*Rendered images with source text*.
"""

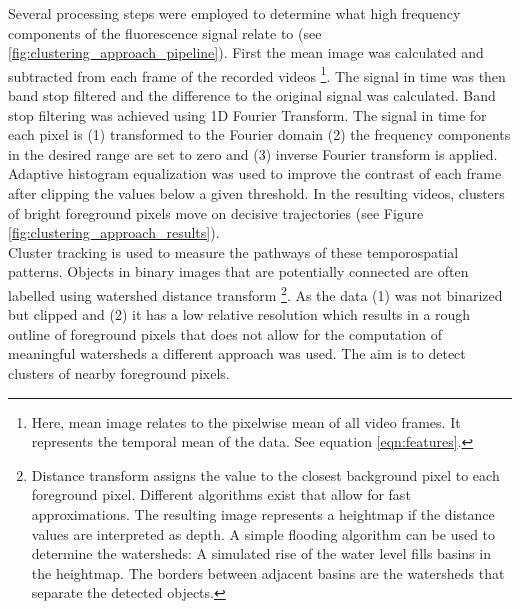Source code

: Several processing steps were employed to determine what high frequency components of the fluorescence signal relate to (see \ref{fig:clustering_approach_pipeline}). First the mean image was calculated and subtracted from each frame of the recorded videos \footnote{Here, mean image relates to the pixelwise mean of all video frames. It represents the temporal mean of the data. See equation \ref{eqn:features}.}. The signal in time was then band stop filtered and the difference to the original signal was calculated. Band stop filtering was achieved using 1D Fourier Transform. The signal in time for each pixel is (1) transformed to the Fourier domain (2) the frequency components in the desired range are set to zero and (3) inverse Fourier transform is applied. Adaptive histogram equalization was used to improve the contrast of each frame after clipping the values below a given threshold. In the resulting videos, clusters of bright foreground pixels move on decisive trajectories (see Figure \ref{fig:clustering_approach_results}).\\
Cluster tracking is used to measure the pathways of these temporospatial patterns. Objects in binary images that are potentially connected are often labelled using watershed distance transform \parencite{arganda-carreras2016distance} \footnote{Distance transform assigns the value to the closest background pixel to each foreground pixel. Different algorithms exist that allow for fast approximations. The resulting image represents a heightmap if the distance values are interpreted as depth. A simple flooding algorithm can be used to determine the watersheds: A simulated rise of the water level fills basins in the heightmap. The borders between adjacent basins are the watersheds that separate the detected objects.}. As the data (1) was not binarized but clipped and (2) it has a low relative resolution which results in a rough outline of foreground pixels that does not allow for the computation of meaningful watersheds a different approach was used. The aim is to detect clusters of nearby foreground pixels. \\

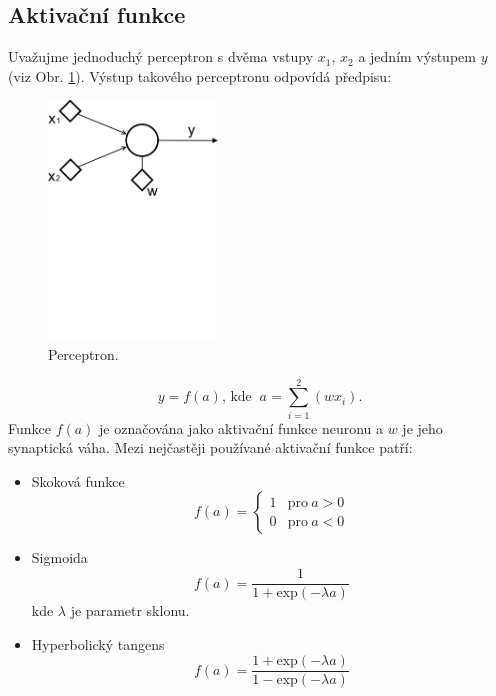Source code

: {\subsection*{Aktivační funkce}
\par{Uvažujme jednoduchý perceptron s dvěma vstupy  $x_1$, $x_2$ a jedním výstupem $y$ (viz Obr. \ref{fig:NN02}). Výstup takového perceptronu odpovídá předpisu:
\begin{figure}[!ht]
	\centering
	\includegraphics[width = 0.4\textwidth, trim = 0cm 18cm 0cm 0cm]{./Img/Prednaska09/nn/NN02.pdf}
	\caption{Perceptron.}
	\label{fig:NN02}
\end{figure}
\begin{displaymath}
	y=f\left(a\right)\text{, kde }~a=\sum_{i=1}^2\left(wx_i\right).
\end{displaymath}
Funkce $f\left(a\right)$ je označována jako aktivační funkce neuronu a $w$ je jeho synaptická váha. Mezi nejčastěji používané aktivační funkce patří:
\begin{itemize}
	\item Skoková funkce
		\begin{equation}
			f\left(a\right)=\left\{
			\begin{array}{ll}
				1 & \text{pro}~a>0 \\
				0 & \text{pro}~a<0
			\end{array} \right.
		\end{equation}
	\item Sigmoida
		\begin{equation}
			f\left(a\right)=\frac{1}{1+\mathrm{exp}\left(-\lambda a\right)}
		\end{equation}
		kde $\lambda$ je parametr sklonu.
	\item Hyperbolický tangens
		\begin{equation}
			f\left(a\right)=\frac{1+\mathrm{exp}\left(-\lambda a\right)}{1-\mathrm{exp}\left(-\lambda a\right)}
		\end{equation}
\end{itemize}}

}
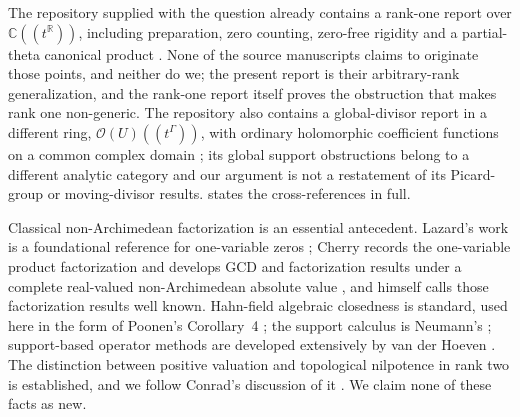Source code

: \documentclass[11pt]{article}
\theoremstyle{plain}
\theoremstyle{plain}
\theoremstyle{plain}
\theoremstyle{definition}
\theoremstyle{definition}
\theoremstyle{definition}
\theoremstyle{definition}
\theoremstyle{remark}
\newcommand{\C}{\mathbb C}\newcommand{\R}{\mathbb R}
\begin{document}
The repository supplied with the question already contains a rank-one report
over $\C((t^\R))$, including preparation, zero counting, zero-free rigidity
and a partial-theta canonical product \cite{RepoRankOne}. None of the source
manuscripts claims to originate those points, and neither do we; the present
report is their arbitrary-rank generalization, and the rank-one report
itself proves the obstruction that makes rank one non-generic. The
repository also contains a global-divisor report in a different ring,
$\mathcal O(U)((t^\Gamma))$, with ordinary holomorphic coefficient functions
on a common complex domain \cite{RepoDivisors}; its global support
obstructions belong to a different analytic category and our argument is not
a restatement of its Picard-group or moving-divisor results.
 states the cross-references in full.

Classical non-Archimedean factorization is an essential antecedent. Lazard's
work is a foundational reference for one-variable zeros \cite{Lazard};
Cherry records the one-variable product factorization and develops GCD and
factorization results under a complete real-valued non-Archimedean absolute
value \cite{Cherry,CherryLectures}, and himself calls those factorization
results well known. Hahn-field algebraic closedness is standard, used here
in the form of Poonen's Corollary~4 \cite{Poonen}; the support calculus is
Neumann's \cite{Neumann}; support-based operator methods are developed
extensively by van der Hoeven \cite{vdH}. The distinction between positive
valuation and topological nilpotence in rank two is established, and we
follow Conrad's discussion of it \cite{Conrad}. We claim none of these facts
as new.
\end{document}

"""

*What to produce*. Some lines above may contain the string "factorization". State how many of them the records have, and nothing more.

*Written answer*. 4